Consumer behavior research has made significant strides over time, driven by advances in technology and data analytics. Key application scenarios, including big data use, viral marketing influence, and emerging technology integration have broadened our understanding of consumer behavior. Businesses can leverage these insights to develop more effective marketing strategies, enhance customer experiences and achieve business success more easily - these references show progress made within consumer behavior research in these areas and highlight their contributions.
This essay will investigate various methods and models of big data analysis used in understanding consumer behavior across industries. The following sections provide a structured exploration of this topic, beginning with an introduction to big data analysis as it applies to consumer research before exploring its applications within retail, healthcare and financial services industries.
The Sec. 2 will analyze three industries and their use of big data analysis in understanding consumer behavior. First up is retail, this study will explore articles published from 2015 onwards within this industry. Following that will be healthcare; visual aids will be included to outline application scenarios, models employed, insights gained through big data analysis; then financial services where articles published from 2015 forward will be examined with similar visual aids to outline application scenarios, models employed and significant findings obtained through big data analysis. After exploring these application scenarios, the essay will go on to examine the limitations of big data analysis. Issues such as privacy concerns, data quality concerns and need for robust analytical models will all be explored to give a comprehensive picture of all challenges associated with using big data analytics in consumer behavior research. Finally, this study will present a forward-looking perspective on the future of big data analysis. It will look into advancements and emerging technologies that may further our understanding of consumer behavior across retail, healthcare and financial services industries - as well as discussing any implication or possibilities for further consumer behavior research in consumer analysis.
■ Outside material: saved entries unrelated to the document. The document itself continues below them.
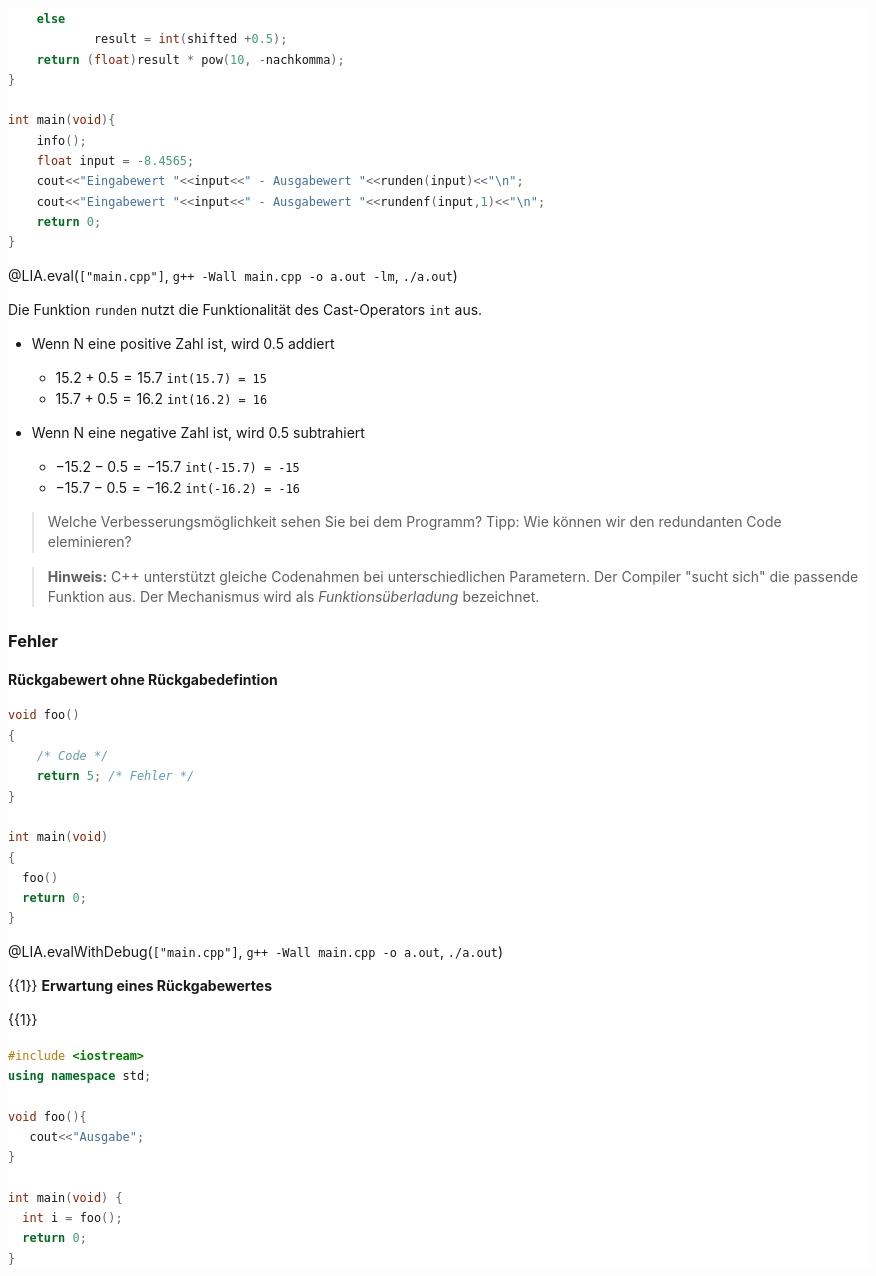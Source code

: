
 ```cpp                              callAFunction.cpp
    else
    		result = int(shifted +0.5);
    return (float)result * pow(10, -nachkomma);
}

int main(void){
    info();
    float input = -8.4565;
    cout<<"Eingabewert "<<input<<" - Ausgabewert "<<runden(input)<<"\n";
    cout<<"Eingabewert "<<input<<" - Ausgabewert "<<rundenf(input,1)<<"\n";
    return 0;
}
```
@LIA.eval(`["main.cpp"]`, `g++ -Wall main.cpp -o a.out -lm`, `./a.out`)

Die Funktion `runden` nutzt die Funktionalität des Cast-Operators `int` aus.

+ Wenn N eine positive Zahl ist, wird 0.5 addiert 

  + $15.2 + 0.5 = 15.7$ `int(15.7) = 15` 
  + $15.7 + 0.5 = 16.2$ `int(16.2) = 16` 

+ Wenn N eine negative Zahl ist, wird 0.5 subtrahiert 

  + $-15.2 - 0.5 = -15.7$ `int(-15.7) = -15` 
  + $-15.7 - 0.5 = -16.2$ `int(-16.2) = -16` 

> Welche Verbesserungsmöglichkeit sehen Sie bei dem Programm? Tipp: Wie können wir den redundanten Code eleminieren?

> __Hinweis:__ C++ unterstützt gleiche Codenahmen bei unterschiedlichen Parametern. Der Compiler "sucht sich" die passende Funktion aus. Der Mechanismus wird als _Funktionsüberladung_ bezeichnet. 

### Fehler

**Rückgabewert ohne Rückgabedefintion**

```cpp   return.cpp
void foo()
{
	/* Code */
	return 5; /* Fehler */
}

int main(void)
{
  foo()
  return 0;
}
```
@LIA.evalWithDebug(`["main.cpp"]`, `g++ -Wall main.cpp -o a.out`, `./a.out`)

{{1}}
**Erwartung eines Rückgabewertes**

{{1}}
```cpp   returnII.cpp
#include <iostream>
using namespace std;

void foo(){
   cout<<"Ausgabe";
}

int main(void) {
  int i = foo();
  return 0;
}
```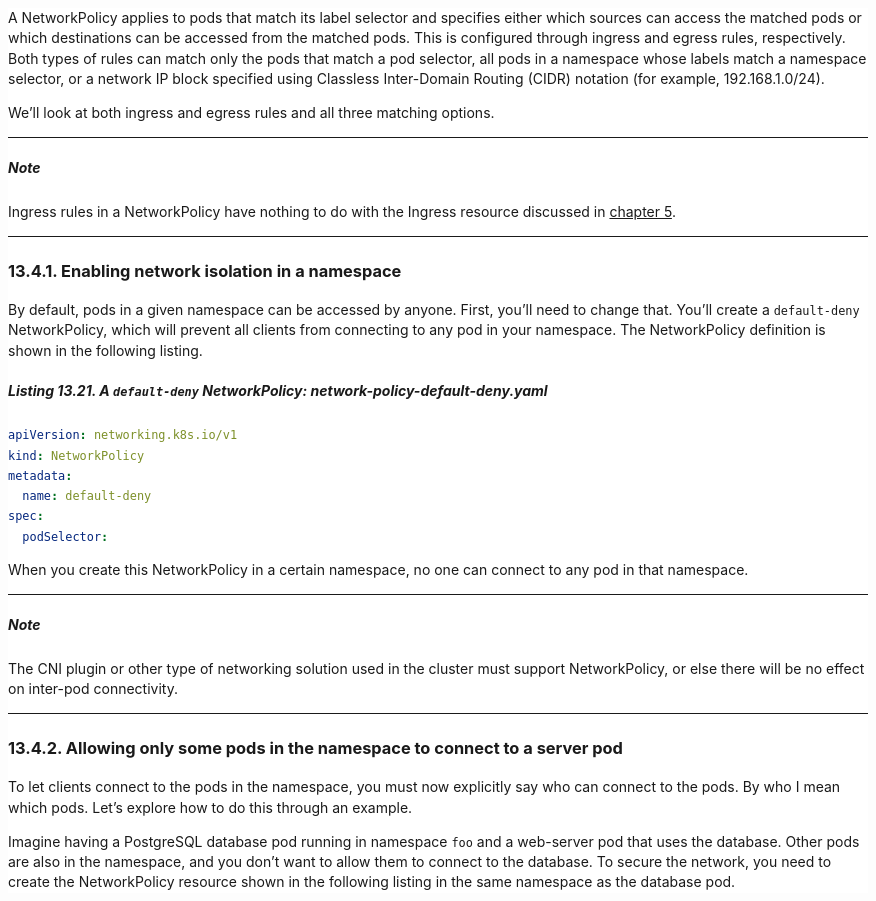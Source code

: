 A NetworkPolicy applies to pods that match its label selector and specifies either which sources can access the matched pods or which destinations can be accessed from the matched pods. This is configured through ingress and egress rules, respectively. Both types of rules can match only the pods that match a pod selector, all pods in a namespace whose labels match a namespace selector, or a network IP block specified using Classless Inter-Domain Routing (CIDR) notation (for example, 192.168.1.0/24).

We’ll look at both ingress and egress rules and all three matching options.

---

##### Note

Ingress rules in a NetworkPolicy have nothing to do with the Ingress resource discussed in [chapter 5](../Text/05.html#ch05).

---

### 13.4.1. Enabling network isolation in a namespace

By default, pods in a given namespace can be accessed by anyone. First, you’ll need to change that. You’ll create a `default-deny` NetworkPolicy, which will prevent all clients from connecting to any pod in your namespace. The NetworkPolicy definition is shown in the following listing.

##### Listing 13.21. A `default-deny` NetworkPolicy: network-policy-default-deny.yaml

```yaml
apiVersion: networking.k8s.io/v1
kind: NetworkPolicy
metadata:
  name: default-deny
spec:
  podSelector:
```

When you create this NetworkPolicy in a certain namespace, no one can connect to any pod in that namespace.

---

##### Note

The CNI plugin or other type of networking solution used in the cluster must support NetworkPolicy, or else there will be no effect on inter-pod connectivity.

---

### 13.4.2. Allowing only some pods in the namespace to connect to a server pod

To let clients connect to the pods in the namespace, you must now explicitly say who can connect to the pods. By who I mean which pods. Let’s explore how to do this through an example.

Imagine having a PostgreSQL database pod running in namespace `foo` and a web-server pod that uses the database. Other pods are also in the namespace, and you don’t want to allow them to connect to the database. To secure the network, you need to create the NetworkPolicy resource shown in the following listing in the same namespace as the database pod.
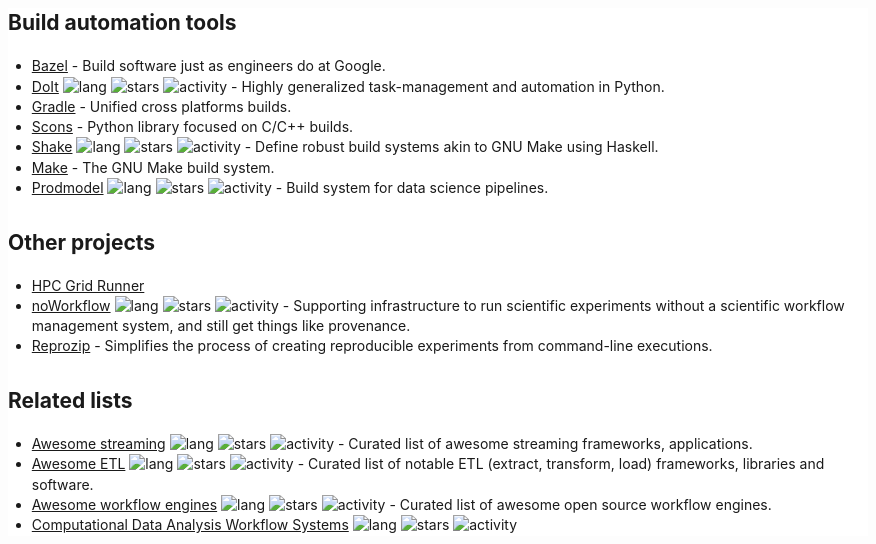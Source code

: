 Build automation tools
----------------------
* [Bazel](http://bazel.io/) - Build software just as engineers do at Google.
* [DoIt](https://github.com/pydoit/doit) ![lang](https://img.shields.io/github/languages/top/pydoit/doit?color=%23456eb0) ![stars](https://img.shields.io/github/stars/pydoit/doit?color=%23b0446d) ![activity](https://img.shields.io/github/last-commit/pydoit/doit?color=%236eb045) - Highly generalized task-management and automation in Python.
* [Gradle](http://gradle.org/) - Unified cross platforms builds.
* [Scons](http://www.scons.org/) - Python library focused on C/C++ builds.
* [Shake](https://github.com/ndmitchell/shake) ![lang](https://img.shields.io/github/languages/top/ndmitchell/shake?color=%23456eb0) ![stars](https://img.shields.io/github/stars/ndmitchell/shake?color=%23b0446d) ![activity](https://img.shields.io/github/last-commit/ndmitchell/shake?color=%236eb045) - Define robust build systems akin to GNU Make using Haskell.
* [Make](https://www.gnu.org/software/make/) - The GNU Make build system.
* [Prodmodel](https://github.com/prodmodel/prodmodel) ![lang](https://img.shields.io/github/languages/top/prodmodel/prodmodel?color=%23456eb0) ![stars](https://img.shields.io/github/stars/prodmodel/prodmodel?color=%23b0446d) ![activity](https://img.shields.io/github/last-commit/prodmodel/prodmodel?color=%236eb045) - Build system for data science pipelines.


Other projects
----------------
* [HPC Grid Runner](http://hpcgridrunner.github.io/)
* [noWorkflow](https://github.com/gems-uff/noworkflow) ![lang](https://img.shields.io/github/languages/top/gems-uff/noworkflow?color=%23456eb0) ![stars](https://img.shields.io/github/stars/gems-uff/noworkflow?color=%23b0446d) ![activity](https://img.shields.io/github/last-commit/gems-uff/noworkflow?color=%236eb045) - Supporting infrastructure to run scientific experiments without a scientific workflow management system, and still get things like provenance.
* [Reprozip](https://www.reprozip.org/) - Simplifies the process of creating reproducible experiments from command-line executions.


Related lists
--------------
* [Awesome streaming](https://github.com/manuzhang/awesome-streaming) ![lang](https://img.shields.io/github/languages/top/manuzhang/awesome-streaming?color=%23456eb0) ![stars](https://img.shields.io/github/stars/manuzhang/awesome-streaming?color=%23b0446d) ![activity](https://img.shields.io/github/last-commit/manuzhang/awesome-streaming?color=%236eb045) - Curated list of awesome streaming frameworks, applications.
* [Awesome ETL](https://github.com/pawl/awesome-etl) ![lang](https://img.shields.io/github/languages/top/pawl/awesome-etl?color=%23456eb0) ![stars](https://img.shields.io/github/stars/pawl/awesome-etl?color=%23b0446d) ![activity](https://img.shields.io/github/last-commit/pawl/awesome-etl?color=%236eb045) - Curated list of notable ETL (extract, transform, load) frameworks, libraries and software.
* [Awesome workflow engines](https://github.com/meirwah/awesome-workflow-engines) ![lang](https://img.shields.io/github/languages/top/meirwah/awesome-workflow-engines?color=%23456eb0) ![stars](https://img.shields.io/github/stars/meirwah/awesome-workflow-engines?color=%23b0446d) ![activity](https://img.shields.io/github/last-commit/meirwah/awesome-workflow-engines?color=%236eb045) - Curated list of awesome open source workflow engines.
* [Computational Data Analysis Workflow Systems](https://github.com/common-workflow-language/common-workflow-language) ![lang](https://img.shields.io/github/languages/top/common-workflow-language/common-workflow-language?color=%23456eb0) ![stars](https://img.shields.io/github/stars/common-workflow-language/common-workflow-language?color=%23b0446d) ![activity](https://img.shields.io/github/last-commit/common-workflow-language/common-workflow-language?color=%236eb045)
2. Basic Definitions of Bigdata Analysis
Big data analysis refers to the practice of studying and extracting insights from large, complex datasets to reveal patterns, trends, and correlations [7]. It employs various methodologies and models in order to sift through vast amounts of information in order to uncover meaningful details that help understand consumer behavior - for instance providing businesses with more effective product promotions and marketing strategies as a result. Information filtering is one of the cornerstones of big data analysis for consumer behavior research, gathering and processing large amounts of data from various sources such as social media platforms and customer databases before using advanced algorithms to filter out relevant details that will provide businesses with a deeper insight into their target audiences.
Big data analysis in consumer behavior research requires big data search (seen from Fig. 1). Businesses can take advantage of advanced search algorithms and techniques to navigate large datasets by conducting exhaustive searches across numerous data sources; doing this enables them to detect patterns that will assist their marketing strategies and decision-making processes. External stimuli play an essential part in consumer behavior, and big data analysis provides businesses with an effective tool to capture and understand these stimuli [8]. By examining advertising campaigns, social media trends, market conditions, or any other external factor such as weather conditions that influence consumer's attention spans or search behavior, they can better understand how such stimuli influence consumers and create targeted marketing and promotional activities to reach target markets more effectively.
Figure 1: The mechanism by which big data analysis affects customer behavior.
Internal perception and action are also integral parts of consumer behavior, and big data analysis provides valuable insights in these areas [9]. By analyzing customer interactions, purchase history, feedback and post-purchase activities businesses can gain insights into customers' preferences, decision-making processes and post-purchase actions which they can then use to personalize marketing efforts and boost customer satisfaction and loyalty. Big data analysis also allows businesses to monitor the impact of their marketing efforts by measuring metrics like shares and engagement rates [10]. By keeping tabs on such measures, businesses can assess the success of their marketing campaigns while making data-driven adjustments that optimize strategies. Big data analysis offers businesses powerful techniques and models for understanding consumer behavior. By employing techniques such as information filtering, big data search, external stimuli analysis, internal perception analysis and action research they can gain invaluable insight into consumer preferences, decision-making processes and post-purchase behavior that they can then utilize to enhance product promotion efforts, tailor marketing methods and create overall improvements to marketing strategies.
3. Retail
Retail has seen significant transformations due to big data analytics. Leveraging large and complex datasets, retailers can gain invaluable insights into consumer behavior that enable informed decisions and strengthen marketing strategies. Here, this study will present a case study showing how big data analytics has been applied in retail environments using the AISAS model as an example (seen from Fig. 2). Peighambari et al. present the AISAS model, an analysis framework designed to comprehend consumer engagement through stages such as Action, Interest, Search Action Share [11]. Retailers can utilize this framework to analyze customer interactions and behaviors at each step and leverage them effectively so as to optimize marketing efforts and enhance customer satisfaction. As part of the case study, a retail company collected and analyzed vast amounts of customer data in order to better comprehend and engage their target audience. Through the AISAS model, they gained insights into different stages of consumer behavior and adjusted their marketing strategies accordingly.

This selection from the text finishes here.